◆ Brief
Every line of the listing belongs in your answer exactly as written; the images do not.

◆ Dataset records
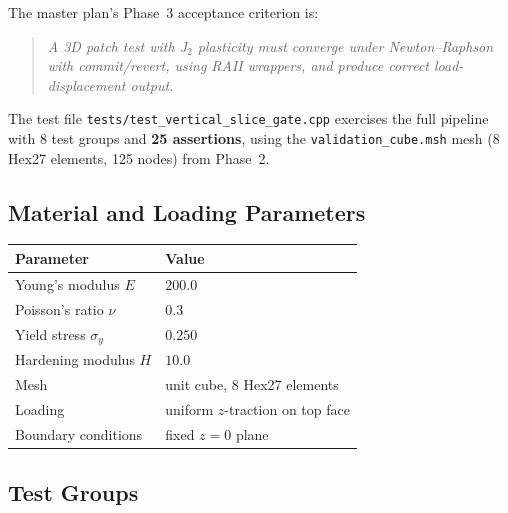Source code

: The master plan's Phase~3 acceptance criterion is:

\begin{quote}
\itshape
A 3D patch test with J$_2$ plasticity must converge under
Newton--Raphson with commit/revert, using RAII wrappers, and produce
correct load-displacement output.
\end{quote}

The test file \texttt{tests/test\_vertical\_slice\_gate.cpp} exercises
the full pipeline with 8 test groups and \textbf{25 assertions},
using the \texttt{validation\_cube.msh} mesh (8 Hex27 elements, 125
nodes) from Phase~2.

\subsection{Material and Loading Parameters}

\begin{center}
\begin{tabular}{ll}
  \toprule
  Parameter & Value \\
  \midrule
  Young's modulus $E$  & $200.0$ \\
  Poisson's ratio $\nu$ & $0.3$ \\
  Yield stress $\sigma_y$ & $0.250$ \\
  Hardening modulus $H$ & $10.0$ \\
  Mesh & unit cube, 8 Hex27 elements \\
  Loading & uniform $z$-traction on top face \\
  Boundary conditions & fixed $z=0$ plane \\
  \bottomrule
\end{tabular}
\end{center}

\subsection{Test Groups}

◆ Expected output
Source code

: The master plan's Phase~3 acceptance criterion is:

\begin{quote}
\itshape
A 3D patch test with J$_2$ plasticity must converge under
Newton--Raphson with commit/revert, using RAII wrappers, and produce
correct load-displacement output.
\end{quote}

The test file \texttt{tests/test\_vertical\_slice\_gate.cpp} exercises
the full pipeline with 8 test groups and \textbf{25 assertions},
using the \texttt{validation\_cube.msh} mesh (8 Hex27 elements, 125
nodes) from Phase~2.

\subsection{Material and Loading Parameters}

\begin{center}
\begin{tabular}{ll}
  \toprule
  Parameter & Value \\
  \midrule
  Young's modulus $E$  & $200.0$ \\
  Poisson's ratio $\nu$ & $0.3$ \\
  Yield stress $\sigma_y$ & $0.250$ \\
  Hardening modulus $H$ & $10.0$ \\
  Mesh & unit cube, 8 Hex27 elements \\
  Loading & uniform $z$-traction on top face \\
  Boundary conditions & fixed $z=0$ plane \\
  \bottomrule
\end{tabular}
\end{center}

\subsection{Test Groups}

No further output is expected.